How many lines below contain the word "diesem"? Answer with that number alone.

_Exercise data_
━━━━
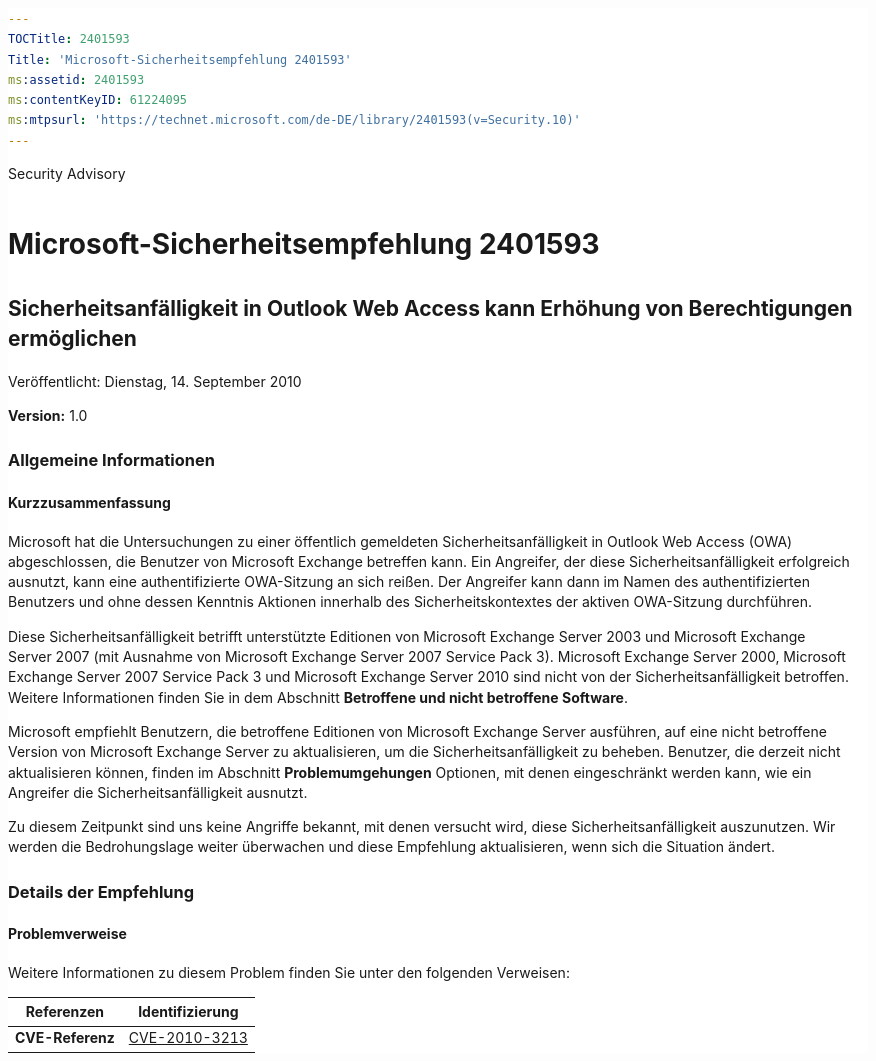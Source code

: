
 ```yaml
---
TOCTitle: 2401593
Title: 'Microsoft-Sicherheitsempfehlung 2401593'
ms:assetid: 2401593
ms:contentKeyID: 61224095
ms:mtpsurl: 'https://technet.microsoft.com/de-DE/library/2401593(v=Security.10)'
---
```


Security Advisory

Microsoft-Sicherheitsempfehlung 2401593
=======================================

Sicherheitsanfälligkeit in Outlook Web Access kann Erhöhung von Berechtigungen ermöglichen
------------------------------------------------------------------------------------------

Veröffentlicht: Dienstag, 14. September 2010

**Version:** 1.0

### Allgemeine Informationen

#### Kurzzusammenfassung

Microsoft hat die Untersuchungen zu einer öffentlich gemeldeten Sicherheitsanfälligkeit in Outlook Web Access (OWA) abgeschlossen, die Benutzer von Microsoft Exchange betreffen kann. Ein Angreifer, der diese Sicherheitsanfälligkeit erfolgreich ausnutzt, kann eine authentifizierte OWA-Sitzung an sich reißen. Der Angreifer kann dann im Namen des authentifizierten Benutzers und ohne dessen Kenntnis Aktionen innerhalb des Sicherheitskontextes der aktiven OWA-Sitzung durchführen.

Diese Sicherheitsanfälligkeit betrifft unterstützte Editionen von Microsoft Exchange Server 2003 und Microsoft Exchange Server 2007 (mit Ausnahme von Microsoft Exchange Server 2007 Service Pack 3). Microsoft Exchange Server 2000, Microsoft Exchange Server 2007 Service Pack 3 und Microsoft Exchange Server 2010 sind nicht von der Sicherheitsanfälligkeit betroffen. Weitere Informationen finden Sie in dem Abschnitt **Betroffene und nicht betroffene Software**.

Microsoft empfiehlt Benutzern, die betroffene Editionen von Microsoft Exchange Server ausführen, auf eine nicht betroffene Version von Microsoft Exchange Server zu aktualisieren, um die Sicherheitsanfälligkeit zu beheben. Benutzer, die derzeit nicht aktualisieren können, finden im Abschnitt **Problemumgehungen** Optionen, mit denen eingeschränkt werden kann, wie ein Angreifer die Sicherheitsanfälligkeit ausnutzt.

Zu diesem Zeitpunkt sind uns keine Angriffe bekannt, mit denen versucht wird, diese Sicherheitsanfälligkeit auszunutzen. Wir werden die Bedrohungslage weiter überwachen und diese Empfehlung aktualisieren, wenn sich die Situation ändert.

### Details der Empfehlung

#### Problemverweise

Weitere Informationen zu diesem Problem finden Sie unter den folgenden Verweisen:

| Referenzen       | Identifizierung                                                                  |
|------------------|----------------------------------------------------------------------------------|
| **CVE-Referenz** | [CVE-2010-3213](https://www.cve.mitre.org/cgi-bin/cvename.cgi?name=cve-2010-3213) |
━━━━
_Task solution_
2